To do this, we find two highly correlated features, plot them, and make a new line that seems to describe both features accurately. We place all the new features on this single line.
Doing dimensionality reduction will reduce the total data we have to store in computer memory and will speed up our learning algorithm.
It is not easy to visualize data that is more than three dimensions. We can reduce the dimensions of our data to 3 or less in order to plot it.
We need to find new features, $z_1$, $z_2$(and perhaps $z_3$) that can effectively summarize all the other features.
Example: hundreds of features related to a country’s economic system may all be combined into one feature that you call “Economic Activity.”
Below is the mnist dataset represented in 2d plane by ‘t-sne’ algorithm.
Principal Component Analysis (PCA)
The most popular dimensionality reduction algorithm is Principal Component Analysis (PCA).
The goal of PCA is to reduce the projection error.
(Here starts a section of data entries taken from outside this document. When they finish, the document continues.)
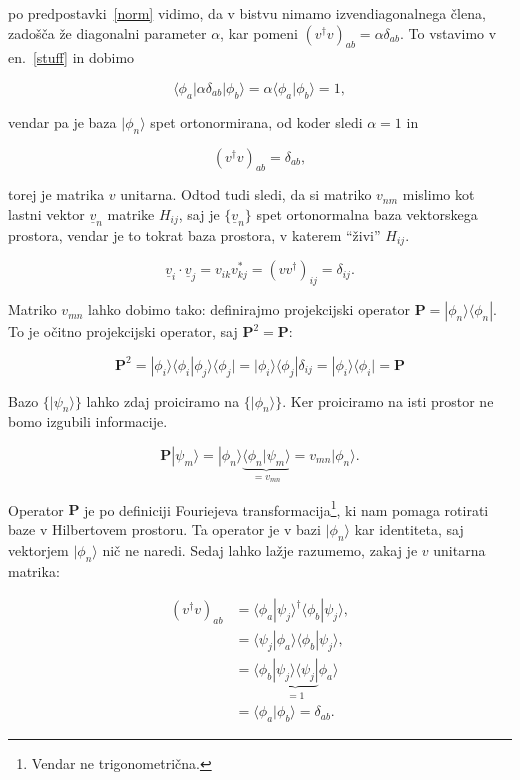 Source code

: \documentclass[a4 paper, 12pt]{article}
\begin{document}
po predpostavki~\eqref{norm} vidimo, da v bistvu nimamo izvendiagonalnega člena, zadošča že
diagonalni parameter $\alpha$, kar pomeni $(v^\dagger v)_{ab} = \alpha \delta_{ab}$. To
vstavimo v en.~\eqref{stuff} in dobimo

\begin{equation*}
	\langle\phi_a|\alpha\delta_{ab}|\phi_b\rangle = \alpha\langle\phi_a|\phi_b\rangle = 1,
\end{equation*}

vendar pa je baza ${|\phi_n\rangle}$ spet ortonormirana, od koder sledi $\alpha = 1$ in

\begin{equation}
	(v^\dagger v)_{ab} = \delta_{ab},
\end{equation}

torej je matrika $v$ unitarna. Odtod tudi sledi, da si matriko $v_{nm}$ mislimo kot lastni
vektor $\underline{v}_n$ matrike $H_{ij}$, saj je $\{\underline{v}_n\}$ spet
ortonormalna baza vektorskega prostora, vendar je to tokrat baza prostora, v katerem "`živi"'
$H_{ij}$. 

\[
	\underline{v}_i \cdot \underline{v}_j = v_{ik} v_{kj}^* = (vv^\dagger)_{ij} = \delta_{ij}.
\]

Matriko $v_{mn}$ lahko dobimo tako: definirajmo projekcijski operator
$\mathbf{P} = |\phi_n\rangle\langle\phi_n|$. To je očitno projekcijski operator, saj
$\mathbf{P}^2 = \mathbf{P}$:

\[
	\mathbf{P}^2 = |\phi_i\rangle\langle\phi_i|\phi_j\rangle\langle\phi_j| =
		|\phi_i\rangle\langle\phi_j|\delta_{ij} = |\phi_i\rangle\langle\phi_i| = 
		\mathbf{P}
\]

Bazo $\big\{|\psi_n\rangle\big\}$ lahko zdaj proiciramo na $\big\{|\phi_n\rangle\big\}$.
Ker proiciramo na isti prostor ne bomo izgubili informacije.

\[
	\mathbf{P}|\psi_m\rangle = |\phi_n\rangle\underbrace{\langle\phi_n|\psi_m\rangle}_{=
		v_{mn}} = v_{mn}|\phi_n\rangle.
\]

Operator $\mathbf{P}$ je po definiciji Fouriejeva transformacija\footnote{Vendar ne
trigonometrična.}, ki nam pomaga rotirati baze v Hilbertovem prostoru. Ta operator je v bazi
$|\phi_n\rangle$ kar identiteta, saj vektorjem $|\phi_n\rangle$ nič ne naredi. Sedaj lahko
lažje razumemo, zakaj je $v$ unitarna matrika:

\begin{align*}
	(v^\dagger v)_{ab} &= \langle\phi_a|\psi_j\rangle^\dagger \langle\phi_b|\psi_j\rangle, \\
	&= \langle\psi_j|\phi_a\rangle \langle\phi_b|\psi_j\rangle, \\
	&= \langle\phi_b\underbrace{|\psi_j\rangle\langle\psi_j|}_{= 1}\phi_a\rangle \\
	&= \langle\phi_a|\phi_b\rangle = \delta_{ab}.
\end{align*}
\end{document}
Projection error is the average of all the distances of every feature to the projection line.
Specifically PCA can be thought of as fitting an k-dimensional ellipsoid to the data, where each axis of the ellipsoid represents a principal component.
Below is the image of PCA finding a 2-dimensional ellipsoid in 3-dimensional space that minimizes projection error.
How do we evaluate how well PCA represented the original data?
We divide ‘average squared projection error’ by ‘total variance in the data’ and use this value to evaluate ‘retained variance(RV)’.
If RV equals 0.01, we say that 99% of the variance was retained after PCA.